Configuration File Format¶
The configuration file is in INI format and contains two types of entries.
The first type of entry is a site entry, which specifies the configuration for a storage service. This entry specifies the service endpoint that pegasus-s3 should connect to for the site, and some optional features that the site may support. Here is an example of a site entry for Amazon S3:
[amazon] endpoint = http://s3.amazonaws.com/
The other type of entry is an identity entry, which specifies the authentication information for a user at a particular site. Here is an example of an identity entry:
[pegasus@amazon] access_key = 90c4143642cb097c88fe2ec66ce4ad4e secret_key = a0e3840e5baee6abb08be68e81674dca
It is important to note that user names and site names used are only logical—they do not correspond to actual hostnames or usernames, but are simply used as a convenient way to refer to the services and identities used by the client.

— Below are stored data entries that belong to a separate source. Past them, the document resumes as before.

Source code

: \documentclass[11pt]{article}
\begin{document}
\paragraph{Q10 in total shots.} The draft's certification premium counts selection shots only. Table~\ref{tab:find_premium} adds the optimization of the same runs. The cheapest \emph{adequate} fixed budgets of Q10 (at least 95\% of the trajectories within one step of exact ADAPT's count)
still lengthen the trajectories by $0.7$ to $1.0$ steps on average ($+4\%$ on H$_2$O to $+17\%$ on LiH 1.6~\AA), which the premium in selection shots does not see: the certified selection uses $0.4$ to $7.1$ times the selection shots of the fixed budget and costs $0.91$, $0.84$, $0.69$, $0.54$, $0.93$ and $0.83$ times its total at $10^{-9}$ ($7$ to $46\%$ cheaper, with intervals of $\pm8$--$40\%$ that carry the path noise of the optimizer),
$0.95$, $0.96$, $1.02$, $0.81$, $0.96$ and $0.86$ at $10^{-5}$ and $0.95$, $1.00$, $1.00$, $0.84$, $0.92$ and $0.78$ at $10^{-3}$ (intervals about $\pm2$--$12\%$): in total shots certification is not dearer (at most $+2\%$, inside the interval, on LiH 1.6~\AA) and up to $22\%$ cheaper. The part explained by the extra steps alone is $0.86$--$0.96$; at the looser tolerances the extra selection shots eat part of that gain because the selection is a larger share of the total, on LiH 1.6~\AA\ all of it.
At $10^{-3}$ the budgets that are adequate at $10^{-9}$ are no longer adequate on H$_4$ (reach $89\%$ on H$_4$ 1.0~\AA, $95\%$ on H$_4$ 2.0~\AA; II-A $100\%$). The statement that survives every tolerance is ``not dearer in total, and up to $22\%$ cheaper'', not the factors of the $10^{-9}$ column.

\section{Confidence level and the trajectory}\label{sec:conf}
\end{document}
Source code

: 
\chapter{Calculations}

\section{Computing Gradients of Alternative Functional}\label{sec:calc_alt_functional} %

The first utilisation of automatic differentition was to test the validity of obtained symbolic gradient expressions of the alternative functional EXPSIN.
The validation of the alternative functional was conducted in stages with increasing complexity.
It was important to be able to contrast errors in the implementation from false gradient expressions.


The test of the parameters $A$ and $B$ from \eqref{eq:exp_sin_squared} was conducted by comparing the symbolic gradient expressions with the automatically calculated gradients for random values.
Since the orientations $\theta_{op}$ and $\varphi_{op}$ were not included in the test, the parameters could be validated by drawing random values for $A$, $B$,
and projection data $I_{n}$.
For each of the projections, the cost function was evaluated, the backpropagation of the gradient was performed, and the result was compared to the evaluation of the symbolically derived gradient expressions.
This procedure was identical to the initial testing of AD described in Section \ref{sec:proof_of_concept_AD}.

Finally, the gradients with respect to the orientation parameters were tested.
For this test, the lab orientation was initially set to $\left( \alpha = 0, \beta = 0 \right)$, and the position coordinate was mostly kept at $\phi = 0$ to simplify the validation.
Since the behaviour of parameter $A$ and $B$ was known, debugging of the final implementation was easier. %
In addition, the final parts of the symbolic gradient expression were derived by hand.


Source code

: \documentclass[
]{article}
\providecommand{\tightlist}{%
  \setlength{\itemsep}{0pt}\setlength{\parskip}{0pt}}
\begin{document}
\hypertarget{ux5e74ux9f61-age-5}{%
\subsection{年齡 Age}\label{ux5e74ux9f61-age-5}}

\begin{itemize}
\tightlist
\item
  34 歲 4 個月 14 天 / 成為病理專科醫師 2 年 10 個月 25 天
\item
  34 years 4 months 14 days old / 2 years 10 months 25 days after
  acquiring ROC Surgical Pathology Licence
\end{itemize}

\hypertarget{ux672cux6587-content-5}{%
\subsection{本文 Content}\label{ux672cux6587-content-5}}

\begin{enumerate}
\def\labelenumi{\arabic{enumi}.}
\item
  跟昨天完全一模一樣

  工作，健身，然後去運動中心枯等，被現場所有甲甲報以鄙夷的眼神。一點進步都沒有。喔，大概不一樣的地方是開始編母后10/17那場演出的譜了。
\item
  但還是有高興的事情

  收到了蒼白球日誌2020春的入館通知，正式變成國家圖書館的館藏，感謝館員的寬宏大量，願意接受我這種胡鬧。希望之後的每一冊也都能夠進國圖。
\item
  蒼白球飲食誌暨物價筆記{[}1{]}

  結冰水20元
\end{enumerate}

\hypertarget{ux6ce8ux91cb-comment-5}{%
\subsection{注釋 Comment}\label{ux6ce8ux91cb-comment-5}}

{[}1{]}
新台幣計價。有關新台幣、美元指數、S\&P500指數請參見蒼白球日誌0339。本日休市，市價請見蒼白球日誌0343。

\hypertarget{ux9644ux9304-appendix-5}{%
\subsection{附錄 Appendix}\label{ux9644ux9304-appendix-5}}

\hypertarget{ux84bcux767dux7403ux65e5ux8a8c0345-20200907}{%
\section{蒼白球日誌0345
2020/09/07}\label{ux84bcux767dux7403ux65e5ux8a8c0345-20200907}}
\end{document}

The configuration file should be saved with limited permissions. Only the owner of the file should be able to read from it and write to it (i.e. it should have permissions of 0600 or 0400). If the file has more liberal permissions, then pegasus-s3 will fail with an error message. The purpose of this is to prevent the authentication tokens stored in the configuration file from being accessed by other users.
Configuration Variables¶
endpoint (site)
max_object_size (site)
multipart_uploads (site)
ranged_downloads (site)
access_key (identity)
secret_key (identity)
Example Configuration¶
This is an example configuration that specifies a two sites (amazon and magellan) and three identities (pegasus@amazon,juve@magellan, and voeckler@magellan). For the amazon site the maximum object size is 5TB, and the site supports both multipart uploads and ranged downloads, so both uploads and downloads can be done in parallel.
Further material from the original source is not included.